**DIRECTIONS FOR THIS TASK:** Reproduce the data exactly. Omit no record.

**GIVEN DATA:**
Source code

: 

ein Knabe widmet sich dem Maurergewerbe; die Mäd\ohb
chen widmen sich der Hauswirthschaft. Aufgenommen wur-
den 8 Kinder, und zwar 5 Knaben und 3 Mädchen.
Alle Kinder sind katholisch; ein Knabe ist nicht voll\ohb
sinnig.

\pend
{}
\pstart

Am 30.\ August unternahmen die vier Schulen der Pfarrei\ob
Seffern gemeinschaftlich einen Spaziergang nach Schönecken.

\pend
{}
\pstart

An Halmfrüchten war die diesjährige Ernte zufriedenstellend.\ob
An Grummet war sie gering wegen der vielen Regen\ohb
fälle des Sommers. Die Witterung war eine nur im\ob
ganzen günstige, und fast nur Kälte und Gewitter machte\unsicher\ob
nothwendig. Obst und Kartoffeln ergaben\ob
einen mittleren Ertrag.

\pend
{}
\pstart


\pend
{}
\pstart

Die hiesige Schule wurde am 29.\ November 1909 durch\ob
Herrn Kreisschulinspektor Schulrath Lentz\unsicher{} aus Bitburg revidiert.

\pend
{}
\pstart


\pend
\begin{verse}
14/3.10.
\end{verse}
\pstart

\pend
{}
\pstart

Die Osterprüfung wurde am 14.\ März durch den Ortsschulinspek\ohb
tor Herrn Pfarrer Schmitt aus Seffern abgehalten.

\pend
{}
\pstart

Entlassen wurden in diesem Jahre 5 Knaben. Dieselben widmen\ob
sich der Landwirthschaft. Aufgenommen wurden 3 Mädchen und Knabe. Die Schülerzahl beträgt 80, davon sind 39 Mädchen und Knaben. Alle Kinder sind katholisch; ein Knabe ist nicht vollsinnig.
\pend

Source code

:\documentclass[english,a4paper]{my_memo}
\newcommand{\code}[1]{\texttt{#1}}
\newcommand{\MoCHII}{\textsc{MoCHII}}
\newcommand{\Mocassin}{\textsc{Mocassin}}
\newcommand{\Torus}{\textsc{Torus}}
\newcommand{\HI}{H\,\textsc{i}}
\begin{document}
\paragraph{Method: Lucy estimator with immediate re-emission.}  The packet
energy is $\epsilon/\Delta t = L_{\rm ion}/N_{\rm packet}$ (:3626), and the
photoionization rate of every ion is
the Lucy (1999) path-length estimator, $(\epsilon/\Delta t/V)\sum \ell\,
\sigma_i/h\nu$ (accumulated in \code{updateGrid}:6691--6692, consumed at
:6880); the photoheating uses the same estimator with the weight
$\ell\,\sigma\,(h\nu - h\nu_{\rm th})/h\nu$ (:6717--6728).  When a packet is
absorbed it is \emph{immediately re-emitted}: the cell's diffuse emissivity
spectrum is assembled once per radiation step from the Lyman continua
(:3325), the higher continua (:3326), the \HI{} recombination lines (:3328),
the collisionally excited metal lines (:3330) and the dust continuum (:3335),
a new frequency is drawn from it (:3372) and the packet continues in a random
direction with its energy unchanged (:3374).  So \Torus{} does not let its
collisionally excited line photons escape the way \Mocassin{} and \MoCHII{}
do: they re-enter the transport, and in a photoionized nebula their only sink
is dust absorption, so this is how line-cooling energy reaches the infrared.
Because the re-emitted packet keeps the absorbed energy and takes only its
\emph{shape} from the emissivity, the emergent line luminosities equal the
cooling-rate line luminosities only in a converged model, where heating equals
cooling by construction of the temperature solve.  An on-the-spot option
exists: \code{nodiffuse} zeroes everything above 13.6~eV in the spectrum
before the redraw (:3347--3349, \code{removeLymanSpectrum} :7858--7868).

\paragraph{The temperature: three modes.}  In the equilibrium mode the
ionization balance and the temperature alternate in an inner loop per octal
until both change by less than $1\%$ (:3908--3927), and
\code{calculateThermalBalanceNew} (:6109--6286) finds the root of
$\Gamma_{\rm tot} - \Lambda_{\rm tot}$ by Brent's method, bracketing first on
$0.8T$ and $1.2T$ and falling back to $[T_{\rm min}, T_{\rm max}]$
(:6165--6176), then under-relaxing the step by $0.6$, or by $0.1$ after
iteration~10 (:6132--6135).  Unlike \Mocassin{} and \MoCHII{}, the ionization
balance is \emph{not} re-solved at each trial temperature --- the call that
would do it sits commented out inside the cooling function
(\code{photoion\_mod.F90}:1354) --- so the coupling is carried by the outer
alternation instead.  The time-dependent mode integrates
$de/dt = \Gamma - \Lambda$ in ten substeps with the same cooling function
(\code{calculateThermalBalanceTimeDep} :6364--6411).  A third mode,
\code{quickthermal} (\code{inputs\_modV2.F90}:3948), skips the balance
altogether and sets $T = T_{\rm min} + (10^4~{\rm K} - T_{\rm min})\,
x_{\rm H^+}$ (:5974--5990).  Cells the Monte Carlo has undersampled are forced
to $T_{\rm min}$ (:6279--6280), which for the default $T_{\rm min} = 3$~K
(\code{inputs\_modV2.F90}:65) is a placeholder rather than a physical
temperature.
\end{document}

**WRITTEN ANSWER:**
Source code

: 

ein Knabe widmet sich dem Maurergewerbe; die Mäd\ohb
chen widmen sich der Hauswirthschaft. Aufgenommen wur-
den 8 Kinder, und zwar 5 Knaben und 3 Mädchen.
Alle Kinder sind katholisch; ein Knabe ist nicht voll\ohb
sinnig.

\pend
{}
\pstart

Am 30.\ August unternahmen die vier Schulen der Pfarrei\ob
Seffern gemeinschaftlich einen Spaziergang nach Schönecken.

\pend
{}
\pstart

An Halmfrüchten war die diesjährige Ernte zufriedenstellend.\ob
An Grummet war sie gering wegen der vielen Regen\ohb
fälle des Sommers. Die Witterung war eine nur im\ob
ganzen günstige, und fast nur Kälte und Gewitter machte\unsicher\ob
nothwendig. Obst und Kartoffeln ergaben\ob
einen mittleren Ertrag.

\pend
{}
\pstart


\pend
{}
\pstart

Die hiesige Schule wurde am 29.\ November 1909 durch\ob
Herrn Kreisschulinspektor Schulrath Lentz\unsicher{} aus Bitburg revidiert.

\pend
{}
\pstart


\pend
\begin{verse}
14/3.10.
\end{verse}
\pstart

\pend
{}
\pstart

Die Osterprüfung wurde am 14.\ März durch den Ortsschulinspek\ohb
tor Herrn Pfarrer Schmitt aus Seffern abgehalten.

\pend
{}
\pstart

Entlassen wurden in diesem Jahre 5 Knaben. Dieselben widmen\ob
sich der Landwirthschaft. Aufgenommen wurden 3 Mädchen und Knabe. Die Schülerzahl beträgt 80, davon sind 39 Mädchen und Knaben. Alle Kinder sind katholisch; ein Knabe ist nicht vollsinnig.
\pend

Source code

:\documentclass[english,a4paper]{my_memo}
\newcommand{\code}[1]{\texttt{#1}}
\newcommand{\MoCHII}{\textsc{MoCHII}}
\newcommand{\Mocassin}{\textsc{Mocassin}}
\newcommand{\Torus}{\textsc{Torus}}
\newcommand{\HI}{H\,\textsc{i}}
\begin{document}
\paragraph{Method: Lucy estimator with immediate re-emission.}  The packet
energy is $\epsilon/\Delta t = L_{\rm ion}/N_{\rm packet}$ (:3626), and the
photoionization rate of every ion is
the Lucy (1999) path-length estimator, $(\epsilon/\Delta t/V)\sum \ell\,
\sigma_i/h\nu$ (accumulated in \code{updateGrid}:6691--6692, consumed at
:6880); the photoheating uses the same estimator with the weight
$\ell\,\sigma\,(h\nu - h\nu_{\rm th})/h\nu$ (:6717--6728).  When a packet is
absorbed it is \emph{immediately re-emitted}: the cell's diffuse emissivity
spectrum is assembled once per radiation step from the Lyman continua
(:3325), the higher continua (:3326), the \HI{} recombination lines (:3328),
the collisionally excited metal lines (:3330) and the dust continuum (:3335),
a new frequency is drawn from it (:3372) and the packet continues in a random
direction with its energy unchanged (:3374).  So \Torus{} does not let its
collisionally excited line photons escape the way \Mocassin{} and \MoCHII{}
do: they re-enter the transport, and in a photoionized nebula their only sink
is dust absorption, so this is how line-cooling energy reaches the infrared.
Because the re-emitted packet keeps the absorbed energy and takes only its
\emph{shape} from the emissivity, the emergent line luminosities equal the
cooling-rate line luminosities only in a converged model, where heating equals
cooling by construction of the temperature solve.  An on-the-spot option
exists: \code{nodiffuse} zeroes everything above 13.6~eV in the spectrum
before the redraw (:3347--3349, \code{removeLymanSpectrum} :7858--7868).

\paragraph{The temperature: three modes.}  In the equilibrium mode the
ionization balance and the temperature alternate in an inner loop per octal
until both change by less than $1\%$ (:3908--3927), and
\code{calculateThermalBalanceNew} (:6109--6286) finds the root of
$\Gamma_{\rm tot} - \Lambda_{\rm tot}$ by Brent's method, bracketing first on
$0.8T$ and $1.2T$ and falling back to $[T_{\rm min}, T_{\rm max}]$
(:6165--6176), then under-relaxing the step by $0.6$, or by $0.1$ after
iteration~10 (:6132--6135).  Unlike \Mocassin{} and \MoCHII{}, the ionization
balance is \emph{not} re-solved at each trial temperature --- the call that
would do it sits commented out inside the cooling function
(\code{photoion\_mod.F90}:1354) --- so the coupling is carried by the outer
alternation instead.  The time-dependent mode integrates
$de/dt = \Gamma - \Lambda$ in ten substeps with the same cooling function
(\code{calculateThermalBalanceTimeDep} :6364--6411).  A third mode,
\code{quickthermal} (\code{inputs\_modV2.F90}:3948), skips the balance
altogether and sets $T = T_{\rm min} + (10^4~{\rm K} - T_{\rm min})\,
x_{\rm H^+}$ (:5974--5990).  Cells the Monte Carlo has undersampled are forced
to $T_{\rm min}$ (:6279--6280), which for the default $T_{\rm min} = 3$~K
(\code{inputs\_modV2.F90}:65) is a placeholder rather than a physical
temperature.
\end{document}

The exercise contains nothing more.